AltMat is a material science company manufacturing bio-materials from agricultural and industrial waste. AltMat’s circular technologies produce plug-and-play natural fibers and yarns that maximize eco-sustainability, performance, and economics. The versatility and rich natural feels of Alt materials allow for wide applications from clothing and footwear to interiors and non-woven. The company lives by its inclusive and regenerative practices throughout its agriculture and textile supply chain.
What inspires and excites you about your work?
We as an industry are clearly aware that we need better materials. The speed and intensity at which climate change clock is ticking, we do not have the luxury to demand anything lesser than ambitious, wholistic, science backed Sustainbility. And we understand that Brands often find it tough to strike chords of viability, ease of execution and scalability on this route. We are changing this. When we transform waste into value, we focus on varied aspects from farm level to manufacturing designs, material performance to scalable execution. This allows us to provide ambitiously sustainable, viable and scalable biomaterials at scale. And this possibility that we can help the industry propel into sustainability for decades to come excites me.
Tell us about your latest news and your plans for the future.

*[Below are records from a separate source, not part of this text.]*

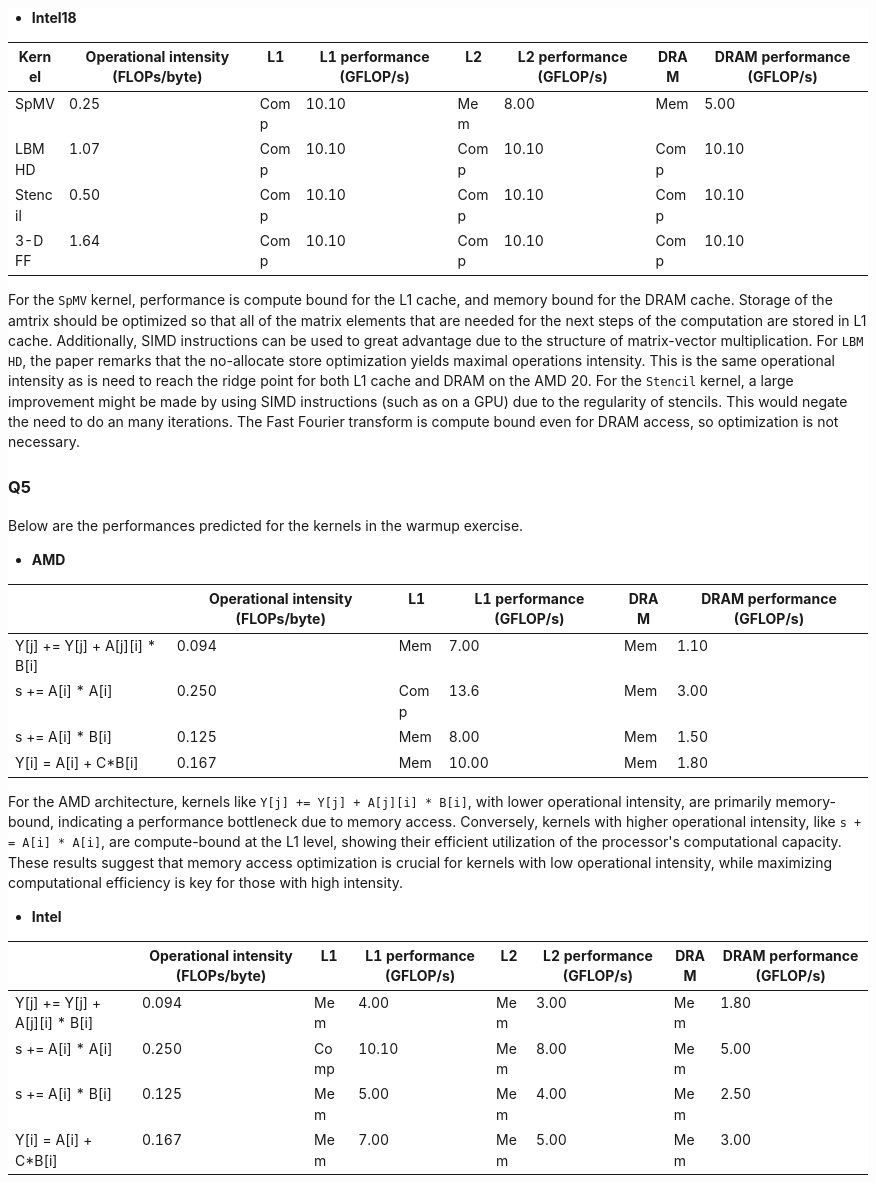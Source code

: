 
- **Intel18**

| Kernel    | Operational intensity (FLOPs/byte) | L1 | L1 performance (GFLOP/s) | L2 | L2 performance (GFLOP/s) | DRAM | DRAM performance (GFLOP/s) |
| --------- | --------------------------------- | --- | --- | --- | --- | --- | --- |
| SpMV      | 0.25                            | Comp | 10.10    | Mem | 8.00    | Mem | 5.00    |
| LBMHD     | 1.07                            | Comp | 10.10    |  Comp | 10.10    |  Comp | 10.10    | 
| Stencil   | 0.50                            | Comp | 10.10    |  Comp | 10.10    |  Comp | 10.10    | 
| 3-D FF    | 1.64                            | Comp | 10.10    |  Comp | 10.10    |  Comp | 10.10    | 

For the `SpMV` kernel, performance is compute bound for the L1 cache, and memory bound for the DRAM cache. Storage of the amtrix should
be optimized so that all of the matrix elements that are needed for the next steps of the computation are stored in L1 cache. Additionally,
SIMD instructions can be used to great advantage due to the structure of matrix-vector multiplication. For `LBMHD`, the paper remarks that 
the no-allocate store optimization yields maximal operations intensity. This is the same operational intensity as is need to reach the ridge point
for both L1 cache and DRAM on the AMD 20. For the `Stencil` kernel, a large improvement might be made by using SIMD instructions (such as on a GPU)
due to the regularity of stencils. This would negate the need to do an many iterations. The Fast Fourier transform is compute bound even for DRAM
access, so optimization is not necessary. 

### Q5 

Below are the performances predicted for the kernels in the warmup exercise.

 - **AMD**

|     | Operational intensity (FLOPs/byte) | L1 | L1 performance (GFLOP/s) | DRAM | DRAM performance (GFLOP/s) |
| --------- | --------------------------------- | --- | ------------------------ | ---- | -------------------------- |
| Y[j] += Y[j] + A[j][i] * B[i]      | 0.094                            | Mem | 7.00 |  Mem | 1.10 |
| s += A[i] * A[i]                   | 0.250                            | Comp | 13.6 | Mem | 3.00 |
| s += A[i] * B[i]                   | 0.125                            | Mem | 8.00 | Mem | 1.50 | 
| Y[i] = A[i] + C*B[i]               | 0.167                            | Mem | 10.00 | Mem | 1.80 |

For the AMD architecture, kernels like `Y[j] += Y[j] + A[j][i] * B[i]`, with lower operational intensity, are primarily memory-bound, indicating a performance bottleneck due to memory access. Conversely, kernels with higher operational intensity, like `s += A[i] * A[i]`, are compute-bound at the L1 level, showing their efficient utilization of the processor's computational capacity. These results suggest that memory access optimization is crucial for kernels with low operational intensity, while maximizing computational efficiency is key for those with high intensity.

- **Intel**

|     | Operational intensity (FLOPs/byte) | L1 | L1 performance (GFLOP/s) | L2 | L2 performance (GFLOP/s) | DRAM | DRAM performance (GFLOP/s) |
| --------- | --------------------------------- | --- | --- | --- | --- | --- | --- |
| Y[j] += Y[j] + A[j][i] * B[i]      | 0.094                            | Mem |  4.00  | Mem |  3.00  | Mem |  1.80  |
| s += A[i] * A[i]                   | 0.250                            | Comp |  10.10  |  Mem |  8.00  |  Mem |  5.00   | 
| s += A[i] * B[i]                   | 0.125                            | Mem |  5.00  |  Mem |  4.00  |  Mem |  2.50   | 
| Y[i] = A[i] + C*B[i]               | 0.167                            | Mem |  7.00  |  Mem |  5.00  |  Mem |  3.00   |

After successful pilots, in the last 6 months we successfully tested industrial scale production and compatibility with actual production lines across supply chains. We are now all set to make the industrial scale unit go live in July 2021. With excellent market interest, we are working on more committed brand alliances for active adoption of Alt materials and contribute towards the 2025 science backed sustainbility target of brands. Our antifragile manufacturing design enables us to put more process hubs globally led by strategic alliances. On the backend we are actively working on aligned waste to biomaterials technologies. In a nutshell, we are eyeing strategic partnerships led mainstreaming of our highly sustainable materials and tech.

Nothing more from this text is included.